▸ Work to be completed: What you return must be every line from the beginning of the data through the line holding "in a webbrowser", unchanged.

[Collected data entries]
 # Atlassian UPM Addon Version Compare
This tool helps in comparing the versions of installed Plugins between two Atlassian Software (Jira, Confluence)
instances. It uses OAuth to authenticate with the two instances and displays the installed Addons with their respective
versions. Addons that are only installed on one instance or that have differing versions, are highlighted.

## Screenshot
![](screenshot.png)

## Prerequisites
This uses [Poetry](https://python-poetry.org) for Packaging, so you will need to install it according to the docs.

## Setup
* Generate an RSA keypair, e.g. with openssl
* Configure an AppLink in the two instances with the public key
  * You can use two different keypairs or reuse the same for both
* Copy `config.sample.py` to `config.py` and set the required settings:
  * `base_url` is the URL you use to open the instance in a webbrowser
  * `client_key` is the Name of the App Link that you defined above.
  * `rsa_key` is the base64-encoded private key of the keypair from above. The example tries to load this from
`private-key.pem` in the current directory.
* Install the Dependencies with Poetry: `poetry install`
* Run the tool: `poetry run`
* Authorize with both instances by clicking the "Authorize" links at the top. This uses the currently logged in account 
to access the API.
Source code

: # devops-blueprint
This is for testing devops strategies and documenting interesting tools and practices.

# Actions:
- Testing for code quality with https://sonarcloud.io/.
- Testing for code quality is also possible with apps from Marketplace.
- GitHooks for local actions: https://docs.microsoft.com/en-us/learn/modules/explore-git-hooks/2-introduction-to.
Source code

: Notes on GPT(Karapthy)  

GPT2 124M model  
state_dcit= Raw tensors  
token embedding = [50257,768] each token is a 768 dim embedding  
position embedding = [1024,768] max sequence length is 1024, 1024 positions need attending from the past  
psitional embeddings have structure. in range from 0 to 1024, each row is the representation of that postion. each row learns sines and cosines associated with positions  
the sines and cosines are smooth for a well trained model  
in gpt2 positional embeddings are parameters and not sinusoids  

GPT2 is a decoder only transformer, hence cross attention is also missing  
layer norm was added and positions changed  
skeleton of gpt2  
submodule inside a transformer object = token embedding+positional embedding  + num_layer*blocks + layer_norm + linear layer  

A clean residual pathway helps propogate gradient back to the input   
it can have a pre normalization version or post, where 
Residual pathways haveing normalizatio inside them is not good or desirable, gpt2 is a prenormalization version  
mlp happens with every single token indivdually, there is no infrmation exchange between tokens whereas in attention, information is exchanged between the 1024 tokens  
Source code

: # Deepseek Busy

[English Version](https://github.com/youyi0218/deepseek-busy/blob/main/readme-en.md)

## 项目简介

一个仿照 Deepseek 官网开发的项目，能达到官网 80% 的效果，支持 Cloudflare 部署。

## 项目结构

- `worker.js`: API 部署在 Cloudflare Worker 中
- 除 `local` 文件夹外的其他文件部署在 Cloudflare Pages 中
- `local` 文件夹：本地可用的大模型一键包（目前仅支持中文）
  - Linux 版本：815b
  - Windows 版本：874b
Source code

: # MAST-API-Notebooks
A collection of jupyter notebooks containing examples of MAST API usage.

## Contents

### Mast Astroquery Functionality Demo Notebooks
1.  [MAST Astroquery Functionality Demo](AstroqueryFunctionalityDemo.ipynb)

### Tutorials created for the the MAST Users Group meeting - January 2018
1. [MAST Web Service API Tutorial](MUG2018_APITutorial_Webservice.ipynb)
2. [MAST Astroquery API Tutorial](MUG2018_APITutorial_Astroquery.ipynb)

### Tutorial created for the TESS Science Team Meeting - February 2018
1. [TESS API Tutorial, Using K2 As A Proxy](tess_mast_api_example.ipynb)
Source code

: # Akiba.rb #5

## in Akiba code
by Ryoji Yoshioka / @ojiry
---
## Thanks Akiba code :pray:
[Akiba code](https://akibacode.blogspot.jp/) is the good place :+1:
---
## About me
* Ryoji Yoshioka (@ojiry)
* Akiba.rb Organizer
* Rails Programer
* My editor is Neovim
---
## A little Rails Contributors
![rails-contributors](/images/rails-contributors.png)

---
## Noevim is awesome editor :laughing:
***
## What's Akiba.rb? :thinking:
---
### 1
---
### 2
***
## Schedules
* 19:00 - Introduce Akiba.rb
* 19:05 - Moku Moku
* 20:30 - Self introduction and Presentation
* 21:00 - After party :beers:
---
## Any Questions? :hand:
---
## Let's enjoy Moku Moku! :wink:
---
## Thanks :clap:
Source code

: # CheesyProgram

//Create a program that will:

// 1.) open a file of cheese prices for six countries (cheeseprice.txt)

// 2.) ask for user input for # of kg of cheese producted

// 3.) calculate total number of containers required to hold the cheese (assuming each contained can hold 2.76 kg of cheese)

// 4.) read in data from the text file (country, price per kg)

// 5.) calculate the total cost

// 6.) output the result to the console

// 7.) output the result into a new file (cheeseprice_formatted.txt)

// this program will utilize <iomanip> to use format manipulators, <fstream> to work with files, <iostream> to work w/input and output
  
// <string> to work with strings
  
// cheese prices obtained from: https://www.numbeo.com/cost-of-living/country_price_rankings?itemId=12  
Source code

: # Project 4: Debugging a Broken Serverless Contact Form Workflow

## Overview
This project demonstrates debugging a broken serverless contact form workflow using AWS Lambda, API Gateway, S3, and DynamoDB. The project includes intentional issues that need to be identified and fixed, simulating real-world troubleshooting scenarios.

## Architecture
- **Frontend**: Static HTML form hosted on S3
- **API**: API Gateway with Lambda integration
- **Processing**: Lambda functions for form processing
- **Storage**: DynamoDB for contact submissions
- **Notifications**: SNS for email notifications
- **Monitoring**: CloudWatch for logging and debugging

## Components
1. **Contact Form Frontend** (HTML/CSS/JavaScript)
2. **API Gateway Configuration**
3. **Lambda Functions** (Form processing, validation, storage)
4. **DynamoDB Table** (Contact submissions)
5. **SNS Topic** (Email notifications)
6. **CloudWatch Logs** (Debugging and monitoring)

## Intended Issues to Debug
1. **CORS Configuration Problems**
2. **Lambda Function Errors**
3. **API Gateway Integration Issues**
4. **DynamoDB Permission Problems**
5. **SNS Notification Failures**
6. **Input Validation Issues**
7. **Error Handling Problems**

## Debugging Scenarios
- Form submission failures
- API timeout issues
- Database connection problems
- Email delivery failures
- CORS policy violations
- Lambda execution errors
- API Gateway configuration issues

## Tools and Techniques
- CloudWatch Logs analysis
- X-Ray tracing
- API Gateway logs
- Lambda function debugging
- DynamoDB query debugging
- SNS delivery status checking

▸ Response:
 # Atlassian UPM Addon Version Compare
This tool helps in comparing the versions of installed Plugins between two Atlassian Software (Jira, Confluence)
instances. It uses OAuth to authenticate with the two instances and displays the installed Addons with their respective
versions. Addons that are only installed on one instance or that have differing versions, are highlighted.

## Screenshot
![](screenshot.png)

## Prerequisites
This uses [Poetry](https://python-poetry.org) for Packaging, so you will need to install it according to the docs.

## Setup
* Generate an RSA keypair, e.g. with openssl
* Configure an AppLink in the two instances with the public key
  * You can use two different keypairs or reuse the same for both
* Copy `config.sample.py` to `config.py` and set the required settings:
  * `base_url` is the URL you use to open the instance in a webbrowser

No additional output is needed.